━━ Raw data

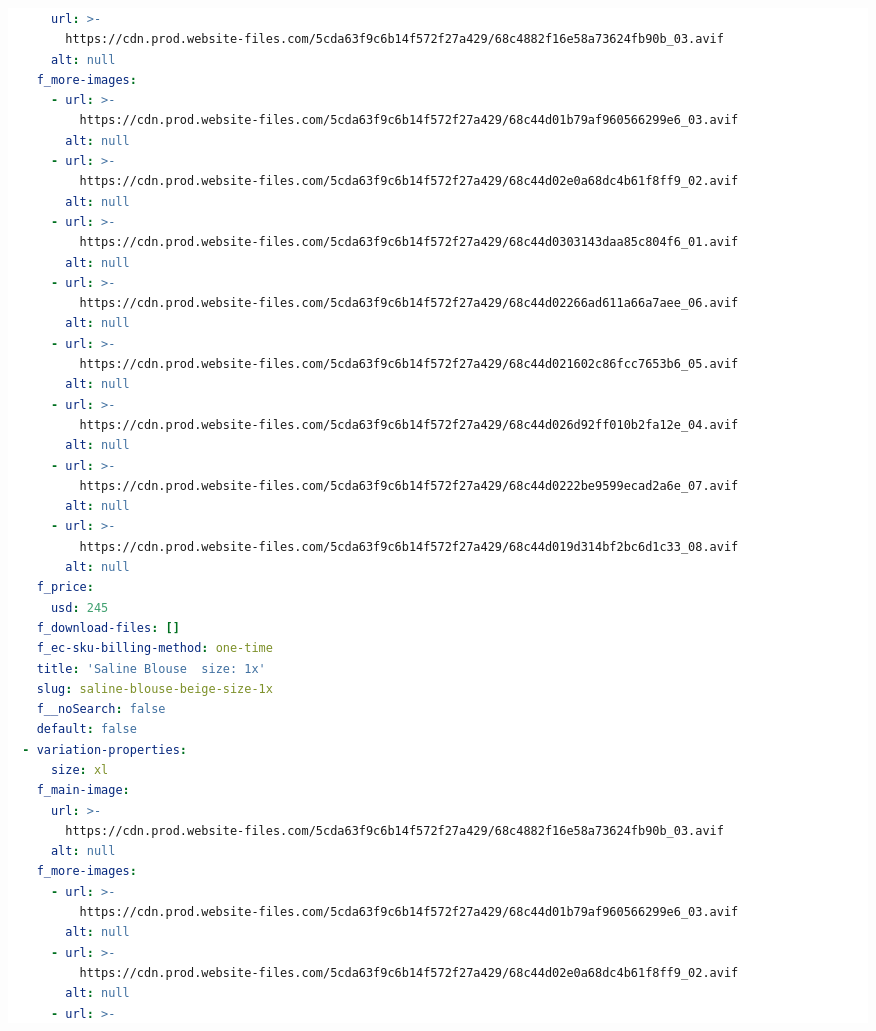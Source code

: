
 ```yaml
      url: >-
        https://cdn.prod.website-files.com/5cda63f9c6b14f572f27a429/68c4882f16e58a73624fb90b_03.avif
      alt: null
    f_more-images:
      - url: >-
          https://cdn.prod.website-files.com/5cda63f9c6b14f572f27a429/68c44d01b79af960566299e6_03.avif
        alt: null
      - url: >-
          https://cdn.prod.website-files.com/5cda63f9c6b14f572f27a429/68c44d02e0a68dc4b61f8ff9_02.avif
        alt: null
      - url: >-
          https://cdn.prod.website-files.com/5cda63f9c6b14f572f27a429/68c44d0303143daa85c804f6_01.avif
        alt: null
      - url: >-
          https://cdn.prod.website-files.com/5cda63f9c6b14f572f27a429/68c44d02266ad611a66a7aee_06.avif
        alt: null
      - url: >-
          https://cdn.prod.website-files.com/5cda63f9c6b14f572f27a429/68c44d021602c86fcc7653b6_05.avif
        alt: null
      - url: >-
          https://cdn.prod.website-files.com/5cda63f9c6b14f572f27a429/68c44d026d92ff010b2fa12e_04.avif
        alt: null
      - url: >-
          https://cdn.prod.website-files.com/5cda63f9c6b14f572f27a429/68c44d0222be9599ecad2a6e_07.avif
        alt: null
      - url: >-
          https://cdn.prod.website-files.com/5cda63f9c6b14f572f27a429/68c44d019d314bf2bc6d1c33_08.avif
        alt: null
    f_price:
      usd: 245
    f_download-files: []
    f_ec-sku-billing-method: one-time
    title: 'Saline Blouse  size: 1x'
    slug: saline-blouse-beige-size-1x
    f__noSearch: false
    default: false
  - variation-properties:
      size: xl
    f_main-image:
      url: >-
        https://cdn.prod.website-files.com/5cda63f9c6b14f572f27a429/68c4882f16e58a73624fb90b_03.avif
      alt: null
    f_more-images:
      - url: >-
          https://cdn.prod.website-files.com/5cda63f9c6b14f572f27a429/68c44d01b79af960566299e6_03.avif
        alt: null
      - url: >-
          https://cdn.prod.website-files.com/5cda63f9c6b14f572f27a429/68c44d02e0a68dc4b61f8ff9_02.avif
        alt: null
      - url: >-
```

━━━━

**Your objective**
Lines that hold the word "website" are the ones to copy from the entries above.

**Result**
        https://cdn.prod.website-files.com/5cda63f9c6b14f572f27a429/68c4882f16e58a73624fb90b_03.avif
          https://cdn.prod.website-files.com/5cda63f9c6b14f572f27a429/68c44d01b79af960566299e6_03.avif
          https://cdn.prod.website-files.com/5cda63f9c6b14f572f27a429/68c44d02e0a68dc4b61f8ff9_02.avif
          https://cdn.prod.website-files.com/5cda63f9c6b14f572f27a429/68c44d0303143daa85c804f6_01.avif
          https://cdn.prod.website-files.com/5cda63f9c6b14f572f27a429/68c44d02266ad611a66a7aee_06.avif
          https://cdn.prod.website-files.com/5cda63f9c6b14f572f27a429/68c44d021602c86fcc7653b6_05.avif
          https://cdn.prod.website-files.com/5cda63f9c6b14f572f27a429/68c44d026d92ff010b2fa12e_04.avif
          https://cdn.prod.website-files.com/5cda63f9c6b14f572f27a429/68c44d0222be9599ecad2a6e_07.avif
          https://cdn.prod.website-files.com/5cda63f9c6b14f572f27a429/68c44d019d314bf2bc6d1c33_08.avif
        https://cdn.prod.website-files.com/5cda63f9c6b14f572f27a429/68c4882f16e58a73624fb90b_03.avif
          https://cdn.prod.website-files.com/5cda63f9c6b14f572f27a429/68c44d01b79af960566299e6_03.avif
          https://cdn.prod.website-files.com/5cda63f9c6b14f572f27a429/68c44d02e0a68dc4b61f8ff9_02.avif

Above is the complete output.